- _Work required_: Working line by line, output the entries below exactly as they appear.

Source texts of formatted documents:
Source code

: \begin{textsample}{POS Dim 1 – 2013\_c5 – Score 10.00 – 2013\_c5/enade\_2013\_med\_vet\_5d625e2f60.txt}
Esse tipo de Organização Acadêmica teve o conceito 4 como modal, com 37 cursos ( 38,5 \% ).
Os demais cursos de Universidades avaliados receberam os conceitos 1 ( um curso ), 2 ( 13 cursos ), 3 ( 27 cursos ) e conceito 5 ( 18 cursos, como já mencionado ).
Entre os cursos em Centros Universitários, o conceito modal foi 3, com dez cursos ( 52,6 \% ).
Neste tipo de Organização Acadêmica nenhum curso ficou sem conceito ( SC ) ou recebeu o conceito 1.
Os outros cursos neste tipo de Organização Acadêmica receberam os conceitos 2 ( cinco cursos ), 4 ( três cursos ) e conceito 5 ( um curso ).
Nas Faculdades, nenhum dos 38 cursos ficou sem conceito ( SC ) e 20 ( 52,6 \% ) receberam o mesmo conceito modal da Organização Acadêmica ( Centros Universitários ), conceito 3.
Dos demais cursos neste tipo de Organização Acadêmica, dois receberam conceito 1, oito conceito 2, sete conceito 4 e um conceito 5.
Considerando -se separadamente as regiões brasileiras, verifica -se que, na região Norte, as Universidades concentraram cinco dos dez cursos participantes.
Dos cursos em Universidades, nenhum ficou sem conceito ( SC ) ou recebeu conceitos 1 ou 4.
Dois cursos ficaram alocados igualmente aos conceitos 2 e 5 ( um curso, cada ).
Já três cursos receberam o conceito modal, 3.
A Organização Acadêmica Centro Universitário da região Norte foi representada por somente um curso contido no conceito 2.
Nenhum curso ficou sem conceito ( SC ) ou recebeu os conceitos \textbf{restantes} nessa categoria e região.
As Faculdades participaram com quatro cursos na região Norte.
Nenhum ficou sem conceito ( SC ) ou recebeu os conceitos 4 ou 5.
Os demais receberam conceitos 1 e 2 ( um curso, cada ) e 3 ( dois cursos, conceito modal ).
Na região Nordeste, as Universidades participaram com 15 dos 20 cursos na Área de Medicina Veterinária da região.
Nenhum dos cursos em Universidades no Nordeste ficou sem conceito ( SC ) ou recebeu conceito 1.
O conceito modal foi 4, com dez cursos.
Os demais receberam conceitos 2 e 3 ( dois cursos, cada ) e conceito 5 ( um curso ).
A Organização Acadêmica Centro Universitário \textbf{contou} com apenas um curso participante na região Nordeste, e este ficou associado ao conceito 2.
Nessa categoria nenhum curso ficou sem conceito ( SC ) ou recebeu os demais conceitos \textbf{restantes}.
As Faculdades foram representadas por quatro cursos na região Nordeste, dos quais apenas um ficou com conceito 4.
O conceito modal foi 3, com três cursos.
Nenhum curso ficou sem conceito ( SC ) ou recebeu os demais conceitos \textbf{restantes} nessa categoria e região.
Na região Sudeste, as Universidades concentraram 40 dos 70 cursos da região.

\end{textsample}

- _Exercise solution_:
Source code

: \begin{textsample}{POS Dim 1 – 2013\_c5 – Score 10.00 – 2013\_c5/enade\_2013\_med\_vet\_5d625e2f60.txt}
Esse tipo de Organização Acadêmica teve o conceito 4 como modal, com 37 cursos ( 38,5 \% ).
Os demais cursos de Universidades avaliados receberam os conceitos 1 ( um curso ), 2 ( 13 cursos ), 3 ( 27 cursos ) e conceito 5 ( 18 cursos, como já mencionado ).
Entre os cursos em Centros Universitários, o conceito modal foi 3, com dez cursos ( 52,6 \% ).
Neste tipo de Organização Acadêmica nenhum curso ficou sem conceito ( SC ) ou recebeu o conceito 1.
Os outros cursos neste tipo de Organização Acadêmica receberam os conceitos 2 ( cinco cursos ), 4 ( três cursos ) e conceito 5 ( um curso ).
Nas Faculdades, nenhum dos 38 cursos ficou sem conceito ( SC ) e 20 ( 52,6 \% ) receberam o mesmo conceito modal da Organização Acadêmica ( Centros Universitários ), conceito 3.
Dos demais cursos neste tipo de Organização Acadêmica, dois receberam conceito 1, oito conceito 2, sete conceito 4 e um conceito 5.
Considerando -se separadamente as regiões brasileiras, verifica -se que, na região Norte, as Universidades concentraram cinco dos dez cursos participantes.
Dos cursos em Universidades, nenhum ficou sem conceito ( SC ) ou recebeu conceitos 1 ou 4.
Dois cursos ficaram alocados igualmente aos conceitos 2 e 5 ( um curso, cada ).
Já três cursos receberam o conceito modal, 3.
A Organização Acadêmica Centro Universitário da região Norte foi representada por somente um curso contido no conceito 2.
Nenhum curso ficou sem conceito ( SC ) ou recebeu os conceitos \textbf{restantes} nessa categoria e região.
As Faculdades participaram com quatro cursos na região Norte.
Nenhum ficou sem conceito ( SC ) ou recebeu os conceitos 4 ou 5.
Os demais receberam conceitos 1 e 2 ( um curso, cada ) e 3 ( dois cursos, conceito modal ).
Na região Nordeste, as Universidades participaram com 15 dos 20 cursos na Área de Medicina Veterinária da região.
Nenhum dos cursos em Universidades no Nordeste ficou sem conceito ( SC ) ou recebeu conceito 1.
O conceito modal foi 4, com dez cursos.
Os demais receberam conceitos 2 e 3 ( dois cursos, cada ) e conceito 5 ( um curso ).
A Organização Acadêmica Centro Universitário \textbf{contou} com apenas um curso participante na região Nordeste, e este ficou associado ao conceito 2.
Nessa categoria nenhum curso ficou sem conceito ( SC ) ou recebeu os demais conceitos \textbf{restantes}.
As Faculdades foram representadas por quatro cursos na região Nordeste, dos quais apenas um ficou com conceito 4.
O conceito modal foi 3, com três cursos.
Nenhum curso ficou sem conceito ( SC ) ou recebeu os demais conceitos \textbf{restantes} nessa categoria e região.
Na região Sudeste, as Universidades concentraram 40 dos 70 cursos da região.

\end{textsample}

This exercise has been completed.